↓

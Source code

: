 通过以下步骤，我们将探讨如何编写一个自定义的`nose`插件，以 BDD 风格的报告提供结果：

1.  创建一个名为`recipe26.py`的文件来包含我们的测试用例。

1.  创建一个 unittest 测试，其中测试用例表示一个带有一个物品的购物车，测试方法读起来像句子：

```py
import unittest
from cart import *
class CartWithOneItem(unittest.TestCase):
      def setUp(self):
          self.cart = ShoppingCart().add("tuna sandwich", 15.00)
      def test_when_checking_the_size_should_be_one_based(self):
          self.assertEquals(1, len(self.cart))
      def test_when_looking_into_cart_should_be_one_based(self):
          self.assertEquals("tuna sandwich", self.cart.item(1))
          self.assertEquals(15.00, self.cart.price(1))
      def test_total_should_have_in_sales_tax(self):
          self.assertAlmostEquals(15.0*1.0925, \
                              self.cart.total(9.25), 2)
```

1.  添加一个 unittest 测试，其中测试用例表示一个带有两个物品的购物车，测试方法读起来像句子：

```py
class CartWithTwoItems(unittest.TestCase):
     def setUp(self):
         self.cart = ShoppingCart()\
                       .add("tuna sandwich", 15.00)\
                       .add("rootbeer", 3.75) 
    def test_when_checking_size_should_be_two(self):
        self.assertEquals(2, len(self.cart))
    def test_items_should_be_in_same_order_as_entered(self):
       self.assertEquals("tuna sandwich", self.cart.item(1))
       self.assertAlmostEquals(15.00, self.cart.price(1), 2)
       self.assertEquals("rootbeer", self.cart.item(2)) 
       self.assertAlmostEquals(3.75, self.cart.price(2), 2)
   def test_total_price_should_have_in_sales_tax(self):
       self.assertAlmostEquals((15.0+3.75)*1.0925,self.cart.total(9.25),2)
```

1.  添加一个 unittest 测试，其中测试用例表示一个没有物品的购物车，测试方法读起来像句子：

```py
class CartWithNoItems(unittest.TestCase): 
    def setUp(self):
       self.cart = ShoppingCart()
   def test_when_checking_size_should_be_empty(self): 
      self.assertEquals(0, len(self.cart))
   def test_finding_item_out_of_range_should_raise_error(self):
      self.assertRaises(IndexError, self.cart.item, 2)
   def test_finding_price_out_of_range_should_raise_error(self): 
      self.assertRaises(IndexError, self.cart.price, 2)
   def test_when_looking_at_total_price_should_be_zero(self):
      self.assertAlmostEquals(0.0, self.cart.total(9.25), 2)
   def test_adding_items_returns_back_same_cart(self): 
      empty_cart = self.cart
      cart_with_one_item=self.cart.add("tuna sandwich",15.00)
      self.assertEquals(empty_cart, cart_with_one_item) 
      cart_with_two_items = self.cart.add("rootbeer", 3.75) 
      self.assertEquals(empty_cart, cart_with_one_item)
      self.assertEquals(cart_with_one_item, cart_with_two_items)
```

↑

» To do
Reproduce the records above in their entirety, unchanged.

» Answer box
Source code

: 通过以下步骤，我们将探讨如何编写一个自定义的`nose`插件，以 BDD 风格的报告提供结果：

1.  创建一个名为`recipe26.py`的文件来包含我们的测试用例。

1.  创建一个 unittest 测试，其中测试用例表示一个带有一个物品的购物车，测试方法读起来像句子：

```py
import unittest
from cart import *
class CartWithOneItem(unittest.TestCase):
      def setUp(self):
          self.cart = ShoppingCart().add("tuna sandwich", 15.00)
      def test_when_checking_the_size_should_be_one_based(self):
          self.assertEquals(1, len(self.cart))
      def test_when_looking_into_cart_should_be_one_based(self):
          self.assertEquals("tuna sandwich", self.cart.item(1))
          self.assertEquals(15.00, self.cart.price(1))
      def test_total_should_have_in_sales_tax(self):
          self.assertAlmostEquals(15.0*1.0925, \
                              self.cart.total(9.25), 2)
```

1.  添加一个 unittest 测试，其中测试用例表示一个带有两个物品的购物车，测试方法读起来像句子：

```py
class CartWithTwoItems(unittest.TestCase):
     def setUp(self):
         self.cart = ShoppingCart()\
                       .add("tuna sandwich", 15.00)\
                       .add("rootbeer", 3.75) 
    def test_when_checking_size_should_be_two(self):
        self.assertEquals(2, len(self.cart))
    def test_items_should_be_in_same_order_as_entered(self):
       self.assertEquals("tuna sandwich", self.cart.item(1))
       self.assertAlmostEquals(15.00, self.cart.price(1), 2)
       self.assertEquals("rootbeer", self.cart.item(2)) 
       self.assertAlmostEquals(3.75, self.cart.price(2), 2)
   def test_total_price_should_have_in_sales_tax(self):
       self.assertAlmostEquals((15.0+3.75)*1.0925,self.cart.total(9.25),2)
```

1.  添加一个 unittest 测试，其中测试用例表示一个没有物品的购物车，测试方法读起来像句子：

```py
class CartWithNoItems(unittest.TestCase): 
    def setUp(self):
       self.cart = ShoppingCart()
   def test_when_checking_size_should_be_empty(self): 
      self.assertEquals(0, len(self.cart))
   def test_finding_item_out_of_range_should_raise_error(self):
      self.assertRaises(IndexError, self.cart.item, 2)
   def test_finding_price_out_of_range_should_raise_error(self): 
      self.assertRaises(IndexError, self.cart.price, 2)
   def test_when_looking_at_total_price_should_be_zero(self):
      self.assertAlmostEquals(0.0, self.cart.total(9.25), 2)
   def test_adding_items_returns_back_same_cart(self): 
      empty_cart = self.cart
      cart_with_one_item=self.cart.add("tuna sandwich",15.00)
      self.assertEquals(empty_cart, cart_with_one_item) 
      cart_with_two_items = self.cart.add("rootbeer", 3.75) 
      self.assertEquals(empty_cart, cart_with_one_item)
      self.assertEquals(cart_with_one_item, cart_with_two_items)
```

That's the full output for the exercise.